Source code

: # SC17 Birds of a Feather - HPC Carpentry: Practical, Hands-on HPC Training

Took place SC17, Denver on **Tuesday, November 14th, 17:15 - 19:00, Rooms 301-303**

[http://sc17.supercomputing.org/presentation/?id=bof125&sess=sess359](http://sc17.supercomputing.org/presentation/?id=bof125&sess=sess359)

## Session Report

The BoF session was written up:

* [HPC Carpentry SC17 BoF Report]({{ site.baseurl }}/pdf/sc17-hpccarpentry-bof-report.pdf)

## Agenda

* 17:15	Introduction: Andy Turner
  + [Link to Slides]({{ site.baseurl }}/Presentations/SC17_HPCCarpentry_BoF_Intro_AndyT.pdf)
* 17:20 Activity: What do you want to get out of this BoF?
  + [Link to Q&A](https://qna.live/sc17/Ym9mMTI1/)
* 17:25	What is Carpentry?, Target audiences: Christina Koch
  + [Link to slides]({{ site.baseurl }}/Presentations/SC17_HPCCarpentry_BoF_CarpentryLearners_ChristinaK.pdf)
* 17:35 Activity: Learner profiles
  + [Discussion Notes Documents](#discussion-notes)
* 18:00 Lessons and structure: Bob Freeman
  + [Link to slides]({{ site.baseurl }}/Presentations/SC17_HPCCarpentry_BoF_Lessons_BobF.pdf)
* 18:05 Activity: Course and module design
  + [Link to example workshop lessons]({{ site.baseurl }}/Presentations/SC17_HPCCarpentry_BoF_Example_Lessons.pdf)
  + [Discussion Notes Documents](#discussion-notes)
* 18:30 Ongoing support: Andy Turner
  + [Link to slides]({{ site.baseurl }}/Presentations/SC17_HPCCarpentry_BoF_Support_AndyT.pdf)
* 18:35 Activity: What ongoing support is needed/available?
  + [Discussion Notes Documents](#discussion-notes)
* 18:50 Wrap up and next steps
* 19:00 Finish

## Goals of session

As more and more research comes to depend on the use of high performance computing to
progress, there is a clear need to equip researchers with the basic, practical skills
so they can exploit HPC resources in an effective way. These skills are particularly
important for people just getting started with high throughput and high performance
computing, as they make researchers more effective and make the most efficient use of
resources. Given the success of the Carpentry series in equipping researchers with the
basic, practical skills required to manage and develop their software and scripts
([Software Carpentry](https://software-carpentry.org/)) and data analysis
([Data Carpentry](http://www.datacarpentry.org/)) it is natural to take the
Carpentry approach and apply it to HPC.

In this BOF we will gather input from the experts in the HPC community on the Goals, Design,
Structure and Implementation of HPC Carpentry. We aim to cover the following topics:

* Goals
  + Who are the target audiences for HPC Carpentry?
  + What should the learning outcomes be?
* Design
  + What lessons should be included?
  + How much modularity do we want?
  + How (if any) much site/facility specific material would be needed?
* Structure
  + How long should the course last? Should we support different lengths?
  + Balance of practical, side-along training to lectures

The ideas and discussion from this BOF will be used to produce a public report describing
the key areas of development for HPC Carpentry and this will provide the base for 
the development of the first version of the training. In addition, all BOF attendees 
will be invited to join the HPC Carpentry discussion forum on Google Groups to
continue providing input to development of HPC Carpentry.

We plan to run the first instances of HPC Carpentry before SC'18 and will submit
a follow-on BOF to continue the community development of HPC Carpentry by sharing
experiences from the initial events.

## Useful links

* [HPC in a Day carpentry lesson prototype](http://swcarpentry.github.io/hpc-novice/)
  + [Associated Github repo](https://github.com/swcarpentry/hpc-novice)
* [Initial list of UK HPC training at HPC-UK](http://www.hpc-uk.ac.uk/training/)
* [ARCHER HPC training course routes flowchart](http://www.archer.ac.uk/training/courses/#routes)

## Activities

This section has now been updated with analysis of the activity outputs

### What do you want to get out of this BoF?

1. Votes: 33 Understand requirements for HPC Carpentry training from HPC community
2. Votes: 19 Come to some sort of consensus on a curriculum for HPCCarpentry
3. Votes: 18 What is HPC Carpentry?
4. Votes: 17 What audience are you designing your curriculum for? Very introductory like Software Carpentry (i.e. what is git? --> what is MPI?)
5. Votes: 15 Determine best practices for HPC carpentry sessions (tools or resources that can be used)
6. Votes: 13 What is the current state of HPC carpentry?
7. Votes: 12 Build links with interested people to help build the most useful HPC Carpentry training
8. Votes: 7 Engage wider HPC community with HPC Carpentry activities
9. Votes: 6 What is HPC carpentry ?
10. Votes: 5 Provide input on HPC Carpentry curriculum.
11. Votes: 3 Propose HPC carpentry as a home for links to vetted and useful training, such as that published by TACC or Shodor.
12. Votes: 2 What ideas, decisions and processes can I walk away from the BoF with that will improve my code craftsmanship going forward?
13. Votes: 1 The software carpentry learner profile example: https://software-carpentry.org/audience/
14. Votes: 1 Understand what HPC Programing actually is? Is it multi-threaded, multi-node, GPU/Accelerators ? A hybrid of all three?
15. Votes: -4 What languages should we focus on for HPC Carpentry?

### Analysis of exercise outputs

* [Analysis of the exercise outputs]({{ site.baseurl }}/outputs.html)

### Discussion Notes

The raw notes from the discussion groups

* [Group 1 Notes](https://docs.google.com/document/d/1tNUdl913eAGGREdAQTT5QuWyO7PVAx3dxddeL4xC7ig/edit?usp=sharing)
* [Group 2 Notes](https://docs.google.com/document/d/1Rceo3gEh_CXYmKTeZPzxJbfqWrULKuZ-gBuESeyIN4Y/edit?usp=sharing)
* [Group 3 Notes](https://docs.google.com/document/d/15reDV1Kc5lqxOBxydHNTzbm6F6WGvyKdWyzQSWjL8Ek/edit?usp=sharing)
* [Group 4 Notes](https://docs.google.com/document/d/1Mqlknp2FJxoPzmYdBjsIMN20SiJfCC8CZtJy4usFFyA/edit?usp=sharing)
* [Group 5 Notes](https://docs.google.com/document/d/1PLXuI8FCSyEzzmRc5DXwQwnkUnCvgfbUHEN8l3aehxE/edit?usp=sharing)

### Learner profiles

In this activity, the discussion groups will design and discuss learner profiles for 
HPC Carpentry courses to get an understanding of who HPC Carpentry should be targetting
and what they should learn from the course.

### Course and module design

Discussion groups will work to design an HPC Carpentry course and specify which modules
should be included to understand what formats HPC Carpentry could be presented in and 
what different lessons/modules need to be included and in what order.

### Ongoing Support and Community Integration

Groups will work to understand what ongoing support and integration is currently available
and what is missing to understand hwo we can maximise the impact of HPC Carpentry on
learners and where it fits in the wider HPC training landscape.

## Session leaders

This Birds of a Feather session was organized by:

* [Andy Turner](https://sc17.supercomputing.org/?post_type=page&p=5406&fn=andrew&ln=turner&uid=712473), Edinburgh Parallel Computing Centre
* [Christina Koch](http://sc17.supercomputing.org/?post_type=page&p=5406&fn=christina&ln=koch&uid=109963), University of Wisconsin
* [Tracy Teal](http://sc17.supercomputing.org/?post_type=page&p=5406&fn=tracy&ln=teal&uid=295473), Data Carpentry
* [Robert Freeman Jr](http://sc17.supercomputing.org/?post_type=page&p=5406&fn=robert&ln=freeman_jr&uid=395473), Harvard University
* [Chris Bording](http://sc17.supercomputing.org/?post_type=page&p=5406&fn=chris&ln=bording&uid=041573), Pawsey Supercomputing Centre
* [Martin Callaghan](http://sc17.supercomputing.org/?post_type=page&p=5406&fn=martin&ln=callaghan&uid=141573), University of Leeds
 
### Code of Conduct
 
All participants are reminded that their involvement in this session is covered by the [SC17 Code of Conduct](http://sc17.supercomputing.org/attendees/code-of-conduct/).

:::::

:: What you will do ::
Reprint the complete listing exactly.

:: Result of this exercise ::
Source code

: # SC17 Birds of a Feather - HPC Carpentry: Practical, Hands-on HPC Training

Took place SC17, Denver on **Tuesday, November 14th, 17:15 - 19:00, Rooms 301-303**

[http://sc17.supercomputing.org/presentation/?id=bof125&sess=sess359](http://sc17.supercomputing.org/presentation/?id=bof125&sess=sess359)

## Session Report

The BoF session was written up:

* [HPC Carpentry SC17 BoF Report]({{ site.baseurl }}/pdf/sc17-hpccarpentry-bof-report.pdf)

## Agenda

* 17:15	Introduction: Andy Turner
  + [Link to Slides]({{ site.baseurl }}/Presentations/SC17_HPCCarpentry_BoF_Intro_AndyT.pdf)
* 17:20 Activity: What do you want to get out of this BoF?
  + [Link to Q&A](https://qna.live/sc17/Ym9mMTI1/)
* 17:25	What is Carpentry?, Target audiences: Christina Koch
  + [Link to slides]({{ site.baseurl }}/Presentations/SC17_HPCCarpentry_BoF_CarpentryLearners_ChristinaK.pdf)
* 17:35 Activity: Learner profiles
  + [Discussion Notes Documents](#discussion-notes)
* 18:00 Lessons and structure: Bob Freeman
  + [Link to slides]({{ site.baseurl }}/Presentations/SC17_HPCCarpentry_BoF_Lessons_BobF.pdf)
* 18:05 Activity: Course and module design
  + [Link to example workshop lessons]({{ site.baseurl }}/Presentations/SC17_HPCCarpentry_BoF_Example_Lessons.pdf)
  + [Discussion Notes Documents](#discussion-notes)
* 18:30 Ongoing support: Andy Turner
  + [Link to slides]({{ site.baseurl }}/Presentations/SC17_HPCCarpentry_BoF_Support_AndyT.pdf)
* 18:35 Activity: What ongoing support is needed/available?
  + [Discussion Notes Documents](#discussion-notes)
* 18:50 Wrap up and next steps
* 19:00 Finish

## Goals of session

As more and more research comes to depend on the use of high performance computing to
progress, there is a clear need to equip researchers with the basic, practical skills
so they can exploit HPC resources in an effective way. These skills are particularly
important for people just getting started with high throughput and high performance
computing, as they make researchers more effective and make the most efficient use of
resources. Given the success of the Carpentry series in equipping researchers with the
basic, practical skills required to manage and develop their software and scripts
([Software Carpentry](https://software-carpentry.org/)) and data analysis
([Data Carpentry](http://www.datacarpentry.org/)) it is natural to take the
Carpentry approach and apply it to HPC.

In this BOF we will gather input from the experts in the HPC community on the Goals, Design,
Structure and Implementation of HPC Carpentry. We aim to cover the following topics:

* Goals
  + Who are the target audiences for HPC Carpentry?
  + What should the learning outcomes be?
* Design
  + What lessons should be included?
  + How much modularity do we want?
  + How (if any) much site/facility specific material would be needed?
* Structure
  + How long should the course last? Should we support different lengths?
  + Balance of practical, side-along training to lectures

The ideas and discussion from this BOF will be used to produce a public report describing
the key areas of development for HPC Carpentry and this will provide the base for 
the development of the first version of the training. In addition, all BOF attendees 
will be invited to join the HPC Carpentry discussion forum on Google Groups to
continue providing input to development of HPC Carpentry.

We plan to run the first instances of HPC Carpentry before SC'18 and will submit
a follow-on BOF to continue the community development of HPC Carpentry by sharing
experiences from the initial events.

## Useful links

* [HPC in a Day carpentry lesson prototype](http://swcarpentry.github.io/hpc-novice/)
  + [Associated Github repo](https://github.com/swcarpentry/hpc-novice)
* [Initial list of UK HPC training at HPC-UK](http://www.hpc-uk.ac.uk/training/)
* [ARCHER HPC training course routes flowchart](http://www.archer.ac.uk/training/courses/#routes)

## Activities

This section has now been updated with analysis of the activity outputs

### What do you want to get out of this BoF?

1. Votes: 33 Understand requirements for HPC Carpentry training from HPC community
2. Votes: 19 Come to some sort of consensus on a curriculum for HPCCarpentry
3. Votes: 18 What is HPC Carpentry?
4. Votes: 17 What audience are you designing your curriculum for? Very introductory like Software Carpentry (i.e. what is git? --> what is MPI?)
5. Votes: 15 Determine best practices for HPC carpentry sessions (tools or resources that can be used)
6. Votes: 13 What is the current state of HPC carpentry?
7. Votes: 12 Build links with interested people to help build the most useful HPC Carpentry training
8. Votes: 7 Engage wider HPC community with HPC Carpentry activities
9. Votes: 6 What is HPC carpentry ?
10. Votes: 5 Provide input on HPC Carpentry curriculum.
11. Votes: 3 Propose HPC carpentry as a home for links to vetted and useful training, such as that published by TACC or Shodor.
12. Votes: 2 What ideas, decisions and processes can I walk away from the BoF with that will improve my code craftsmanship going forward?
13. Votes: 1 The software carpentry learner profile example: https://software-carpentry.org/audience/
14. Votes: 1 Understand what HPC Programing actually is? Is it multi-threaded, multi-node, GPU/Accelerators ? A hybrid of all three?
15. Votes: -4 What languages should we focus on for HPC Carpentry?

### Analysis of exercise outputs

* [Analysis of the exercise outputs]({{ site.baseurl }}/outputs.html)

### Discussion Notes

The raw notes from the discussion groups

* [Group 1 Notes](https://docs.google.com/document/d/1tNUdl913eAGGREdAQTT5QuWyO7PVAx3dxddeL4xC7ig/edit?usp=sharing)
* [Group 2 Notes](https://docs.google.com/document/d/1Rceo3gEh_CXYmKTeZPzxJbfqWrULKuZ-gBuESeyIN4Y/edit?usp=sharing)
* [Group 3 Notes](https://docs.google.com/document/d/15reDV1Kc5lqxOBxydHNTzbm6F6WGvyKdWyzQSWjL8Ek/edit?usp=sharing)
* [Group 4 Notes](https://docs.google.com/document/d/1Mqlknp2FJxoPzmYdBjsIMN20SiJfCC8CZtJy4usFFyA/edit?usp=sharing)
* [Group 5 Notes](https://docs.google.com/document/d/1PLXuI8FCSyEzzmRc5DXwQwnkUnCvgfbUHEN8l3aehxE/edit?usp=sharing)

### Learner profiles

In this activity, the discussion groups will design and discuss learner profiles for 
HPC Carpentry courses to get an understanding of who HPC Carpentry should be targetting
and what they should learn from the course.

### Course and module design

Discussion groups will work to design an HPC Carpentry course and specify which modules
should be included to understand what formats HPC Carpentry could be presented in and 
what different lessons/modules need to be included and in what order.

### Ongoing Support and Community Integration

Groups will work to understand what ongoing support and integration is currently available
and what is missing to understand hwo we can maximise the impact of HPC Carpentry on
learners and where it fits in the wider HPC training landscape.

## Session leaders

This Birds of a Feather session was organized by:

* [Andy Turner](https://sc17.supercomputing.org/?post_type=page&p=5406&fn=andrew&ln=turner&uid=712473), Edinburgh Parallel Computing Centre
* [Christina Koch](http://sc17.supercomputing.org/?post_type=page&p=5406&fn=christina&ln=koch&uid=109963), University of Wisconsin
* [Tracy Teal](http://sc17.supercomputing.org/?post_type=page&p=5406&fn=tracy&ln=teal&uid=295473), Data Carpentry
* [Robert Freeman Jr](http://sc17.supercomputing.org/?post_type=page&p=5406&fn=robert&ln=freeman_jr&uid=395473), Harvard University
* [Chris Bording](http://sc17.supercomputing.org/?post_type=page&p=5406&fn=chris&ln=bording&uid=041573), Pawsey Supercomputing Centre
* [Martin Callaghan](http://sc17.supercomputing.org/?post_type=page&p=5406&fn=martin&ln=callaghan&uid=141573), University of Leeds
 
### Code of Conduct
 
All participants are reminded that their involvement in this session is covered by the [SC17 Code of Conduct](http://sc17.supercomputing.org/attendees/code-of-conduct/).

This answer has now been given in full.